About Jeremy Fox

I'm an ecologist at the University of Calgary. I study population and community dynamics, using mathematical models and experiments.

FYI: I (Jeremy Fox) am on leave until July 1 and unavailable for reviews (UPDATED)

Public service announcement: I’m on leave until July 1. I’m working on a book. I’m not doing any reviews during this time. I’m announcing this here in the hopes that it’s an efficient way to alert lots of editors. I don’t like having to reply individually to every review request I get if I’m just going to decline them all. And it’s a pain to have to log into every journal’s editorial manager system and change my availability status.

Posts will continue as usual-ish, because I’ll be trying to use the blog to help me write the book. But I might be posting a bit less.

UPDATE: Since this came up in the comments, I should note that no, I’m not shirking my obligations to the peer review system by taking a 6-month break from reviewing. As I’ve written in the past, I believe each of us has an obligation to do at least as many reviews as we receive (unless you can’t do so due to lack of sufficient invitations to review). Since starting my postdoc, I’ve always done more than 2 reviews for every ms I submit or co-author (counting rejected and resubmitted mss as new ones, obviously), and in any given calendar year the ratio is usually more like 3:1 or 4:1. I’m going to return to that practice after my sabbatical. So I think it’s fine for me to submit a few papers in the next 6 months without doing any reviews, because on a longer-term basis I’m fulfilling my professional obligations to the “peer review commons”.

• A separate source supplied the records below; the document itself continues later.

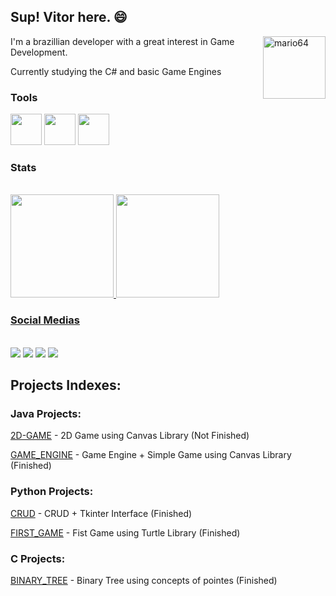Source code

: ## Sup! Vitor here. 😄

<img align="right" width = 100 alt="mario64" src="https://user-images.githubusercontent.com/96491301/150590530-b3018309-0395-485c-b677-242c3555f5ec.gif"/>

I'm a brazillian developer with a great interest in Game Development. 

Currently studying the C# and basic Game Engines
 

### Tools
 <img src = "https://cdn.jsdelivr.net/gh/devicons/devicon/icons/java/java-original-wordmark.svg" width = 50/> <img src="https://cdn.jsdelivr.net/gh/devicons/devicon/icons/python/python-original.svg" width = 50/> <img src ="https://cdn.jsdelivr.net/gh/devicons/devicon/icons/c/c-original.svg" width = 50/>

### Stats 
  <div style="display: inline"><br>
  <a href="https://github.com/Vitimfm">
  <img height="165em" src="https://github-readme-stats.vercel.app/api?username=Vitimfm&show_icons=true&theme=dark&include_all_commits=true&count_private=true"/>
  <img height="165em" src="https://github-readme-stats.vercel.app/api/top-langs/?username=Vitimfm&layout=compact&langs_count=7&theme=dark"/> 
  </div>
  
### Social Medias
  <div style="display: inline_block"><br>
    
   <div>
    <a href=https://www.youtube.com/channel/UCCTK0rdCCK2iKYnmNTfFbyA target="_blank"><img src="https://img.shields.io/badge/YouTube-FF0000?style=for-the-badge&logo=youtube&logoColor=white" target="_blank" ></a>
    <a href=https://www.instagram.com/vitimfm/ target="_blank"><img src="https://img.shields.io/badge/-Instagram-%23E4405F?style=for-the-badge&logo=instagram&logoColor=white" target="_blank"></a>
    <a href = "mailto:vitormenezes1266@gmail.com"><img src="https://img.shields.io/badge/-Gmail-%23333?style=for-the-badge&logo=gmail&logoColor=white" target="_blank" ></a>
    <a href="https://www.linkedin.com/in/vitor-freitas-334b88228/" target="_blank" ><img src="https://img.shields.io/badge/-LinkedIn-%230077B5?style=for-the-badge&logo=linkedin&logoColor=white" target="_blank"></a> 
     
  </div>

## Projects Indexes:

### Java Projects:
[2D-GAME](https://github.com/Vitimfm/2D-Canva-Game) - 2D Game using Canvas Library (Not Finished)

[GAME_ENGINE](https://github.com/Vitimfm/Game-engine-Canva) - Game Engine + Simple Game using Canvas Library (Finished)
### Python Projects:
[CRUD](https://github.com/Vitimfm/Pyhton-CRUD) - CRUD + Tkinter Interface (Finished)

[FIRST_GAME](https://github.com/Vitimfm/2D-Game-Turtle-Library) - Fist Game using Turtle Library (Finished)
### C Projects:
[BINARY_TREE](https://github.com/Vitimfm/Binary-Tree-School) - Binary Tree using concepts of pointes (Finished)


  
  
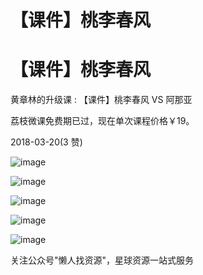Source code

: # 【课件】桃李春风

# 【课件】桃李春风

黄章林的升级课 : 【课件】桃李春风 VS 阿那亚

荔枝微课免费期已过，现在单次课程价格￥19。

2018-03-20(3 赞)

![image](img/Image_233.png)

![image](img/Image_234.png)

![image](img/Image_235.png)

![image](img/Image_236.png)

![image](img/Image_237.png)

关注公众号"懒人找资源"，星球资源一站式服务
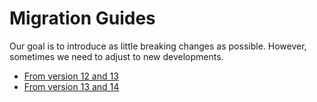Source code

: # Migration Guides

Our goal is to introduce as little breaking changes as possible. However, sometimes we need to adjust to new developments.

- [From version 12 and 13](./migration-guide-13.md)
- [From version 13 and 14](./migration-guide-14.md)

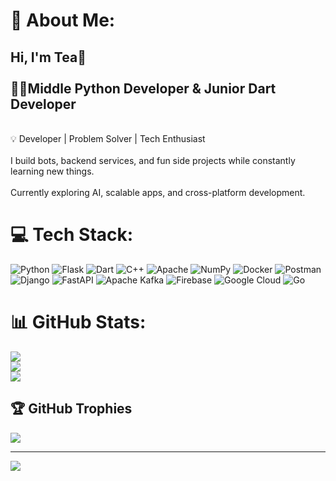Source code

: # 💫 About Me:
## Hi, I'm Tea👋<br><br>👨‍💻Middle Python Developer & Junior Dart Developer
<br>💡 Developer | Problem Solver | Tech Enthusiast  <br>
<br>I build bots, backend services, and fun side projects while constantly learning new things.  <br>
<br>Currently exploring AI, scalable apps, and cross-platform development.  <br>



# 💻 Tech Stack:
![Python](https://img.shields.io/badge/python-3670A0?style=for-the-badge&logo=python&logoColor=ffdd54) ![Flask](https://img.shields.io/badge/flask-%23000.svg?style=for-the-badge&logo=flask&logoColor=white) ![Dart](https://img.shields.io/badge/dart-%230175C2.svg?style=for-the-badge&logo=dart&logoColor=white) ![C++](https://img.shields.io/badge/c++-%2300599C.svg?style=for-the-badge&logo=c%2B%2B&logoColor=white) ![Apache](https://img.shields.io/badge/apache-%23D42029.svg?style=for-the-badge&logo=apache&logoColor=white) ![NumPy](https://img.shields.io/badge/numpy-%23013243.svg?style=for-the-badge&logo=numpy&logoColor=white) ![Docker](https://img.shields.io/badge/docker-%230db7ed.svg?style=for-the-badge&logo=docker&logoColor=white) ![Postman](https://img.shields.io/badge/Postman-FF6C37?style=for-the-badge&logo=postman&logoColor=white) ![Django](https://img.shields.io/badge/django-%23092E20.svg?style=for-the-badge&logo=django&logoColor=white) ![FastAPI](https://img.shields.io/badge/FastAPI-005571?style=for-the-badge&logo=fastapi) ![Apache Kafka](https://img.shields.io/badge/Apache%20Kafka-000?style=for-the-badge&logo=apachekafka) ![Firebase](https://img.shields.io/badge/firebase-%23039BE5.svg?style=for-the-badge&logo=firebase) ![Google Cloud](https://img.shields.io/badge/GoogleCloud-%234285F4.svg?style=for-the-badge&logo=google-cloud&logoColor=white) ![Go](https://img.shields.io/badge/go-%2300ADD8.svg?style=for-the-badge&logo=go&logoColor=white)
# 📊 GitHub Stats:
![](https://github-readme-stats.vercel.app/api?username=GreenPyT1a&theme=dark&hide_border=false&include_all_commits=false&count_private=false)<br/>
![](https://nirzak-streak-stats.vercel.app/?user=GreenPyT1a&theme=dark&hide_border=false)<br/>
![](https://github-readme-stats.vercel.app/api/top-langs/?username=GreenPyT1a&theme=dark&hide_border=false&include_all_commits=false&count_private=false&layout=compact)

## 🏆 GitHub Trophies
![](https://github-profile-trophy.vercel.app/?username=GreenPyT1a&theme=radical&no-frame=false&no-bg=true&margin-w=4)

---
[![](https://visitcount.itsvg.in/api?id=GreenPyT1a&icon=2&color=4)](https://visitcount.itsvg.in)

<!-- Proudly created with GPRM ( https://gprm.itsvg.in ) -->
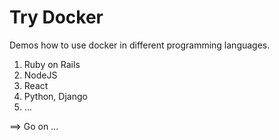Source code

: # Try Docker

Demos how to use docker in different programming languages.


1. Ruby on Rails
2. NodeJS
3. React
4. Python, Django
5. ...


==> Go on ...

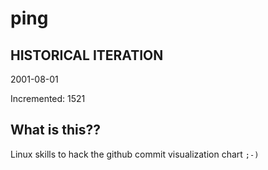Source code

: # ping

## HISTORICAL ITERATION
2001-08-01

Incremented: 1521

## What is this?? 
Linux skills to hack the github commit visualization chart `;-)`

You can’t estimate your odds of getting a faculty job from common quantitative metrics

The 2016-17 ecology & evolution jobs compilation includes a spreadsheet on which anonymous job seekers can list some common quantitative metrics summarizing their qualifications. Year of PhD, number of years as a postdoc, number of peer-reviewed publications (first-authored and total), h-index, number of major grants held, and number of courses taught (not counting TA positions). Job seekers also can list the number of positions for which they’ve applied this year, the number of interviews they’ve received (phone/skype and on-campus), some personal attributes such as gender, and other information. The purpose presumably is to allow job seekers to determine how competitive they are for faculty positions.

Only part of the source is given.